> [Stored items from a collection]
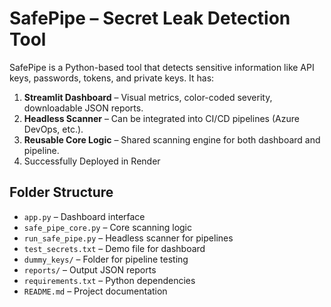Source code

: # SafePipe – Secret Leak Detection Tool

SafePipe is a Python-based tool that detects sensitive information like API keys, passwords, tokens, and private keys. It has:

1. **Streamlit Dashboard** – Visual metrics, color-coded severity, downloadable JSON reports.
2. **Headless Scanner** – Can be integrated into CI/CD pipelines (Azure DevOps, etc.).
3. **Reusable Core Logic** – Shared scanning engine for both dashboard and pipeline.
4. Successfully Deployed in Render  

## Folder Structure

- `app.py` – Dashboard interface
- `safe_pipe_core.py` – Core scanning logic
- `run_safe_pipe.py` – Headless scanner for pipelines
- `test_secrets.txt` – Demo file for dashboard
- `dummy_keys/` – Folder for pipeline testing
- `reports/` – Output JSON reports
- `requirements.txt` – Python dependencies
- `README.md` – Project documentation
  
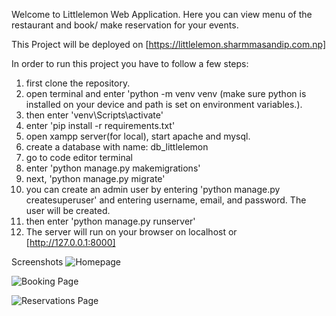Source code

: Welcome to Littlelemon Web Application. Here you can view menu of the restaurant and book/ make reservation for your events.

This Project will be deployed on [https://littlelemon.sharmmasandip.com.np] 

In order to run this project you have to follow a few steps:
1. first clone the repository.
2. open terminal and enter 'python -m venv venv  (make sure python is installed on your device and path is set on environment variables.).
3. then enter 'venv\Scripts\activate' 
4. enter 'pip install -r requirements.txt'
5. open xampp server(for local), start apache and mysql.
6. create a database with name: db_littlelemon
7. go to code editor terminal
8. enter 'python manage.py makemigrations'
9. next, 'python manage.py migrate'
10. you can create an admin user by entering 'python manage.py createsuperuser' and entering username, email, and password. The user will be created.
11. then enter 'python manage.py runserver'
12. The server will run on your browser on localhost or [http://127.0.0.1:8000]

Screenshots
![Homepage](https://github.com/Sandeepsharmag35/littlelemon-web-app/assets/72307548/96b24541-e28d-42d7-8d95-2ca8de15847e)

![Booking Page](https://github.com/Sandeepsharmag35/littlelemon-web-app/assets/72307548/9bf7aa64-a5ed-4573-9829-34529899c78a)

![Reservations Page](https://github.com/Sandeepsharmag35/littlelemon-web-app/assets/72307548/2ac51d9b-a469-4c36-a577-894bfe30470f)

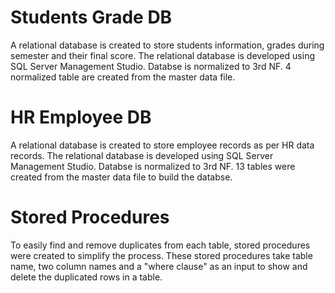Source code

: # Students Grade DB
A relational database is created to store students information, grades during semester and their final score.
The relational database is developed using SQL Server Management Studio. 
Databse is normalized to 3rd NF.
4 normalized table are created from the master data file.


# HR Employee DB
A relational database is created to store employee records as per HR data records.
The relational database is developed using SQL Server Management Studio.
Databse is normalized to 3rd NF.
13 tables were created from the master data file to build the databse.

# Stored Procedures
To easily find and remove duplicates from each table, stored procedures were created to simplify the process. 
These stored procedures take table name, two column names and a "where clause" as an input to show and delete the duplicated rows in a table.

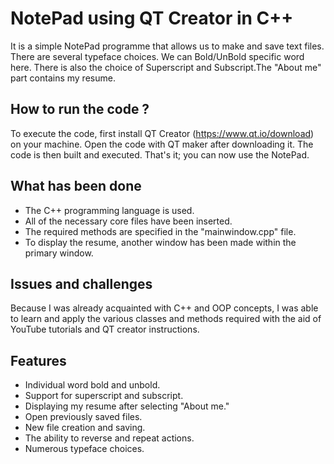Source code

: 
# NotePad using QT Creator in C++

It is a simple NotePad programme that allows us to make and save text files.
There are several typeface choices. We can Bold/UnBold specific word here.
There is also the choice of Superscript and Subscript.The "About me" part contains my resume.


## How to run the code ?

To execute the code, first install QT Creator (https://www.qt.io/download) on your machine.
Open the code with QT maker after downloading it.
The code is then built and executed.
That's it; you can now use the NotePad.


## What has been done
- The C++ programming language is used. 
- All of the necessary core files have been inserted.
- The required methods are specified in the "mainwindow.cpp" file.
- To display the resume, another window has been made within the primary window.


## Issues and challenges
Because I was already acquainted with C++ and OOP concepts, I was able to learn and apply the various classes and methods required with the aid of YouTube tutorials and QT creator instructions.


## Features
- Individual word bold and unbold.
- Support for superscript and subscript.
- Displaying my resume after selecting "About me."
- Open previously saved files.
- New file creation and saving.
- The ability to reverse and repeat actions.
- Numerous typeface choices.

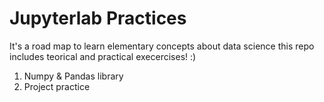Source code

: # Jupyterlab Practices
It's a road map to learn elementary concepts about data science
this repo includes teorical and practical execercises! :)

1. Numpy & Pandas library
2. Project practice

> [ABOUT THIS TASK] Going back to the entries above, set down exactly the lines that begin at the one with "Open the code" and end at the one with "- Support for superscript and subscript.", both included, and nothing else.

> [EXPECTED OUTPUT]
Open the code with QT maker after downloading it.
The code is then built and executed.
That's it; you can now use the NotePad.


## What has been done
- The C++ programming language is used. 
- All of the necessary core files have been inserted.
- The required methods are specified in the "mainwindow.cpp" file.
- To display the resume, another window has been made within the primary window.


## Issues and challenges
Because I was already acquainted with C++ and OOP concepts, I was able to learn and apply the various classes and methods required with the aid of YouTube tutorials and QT creator instructions.


## Features
- Individual word bold and unbold.
- Support for superscript and subscript.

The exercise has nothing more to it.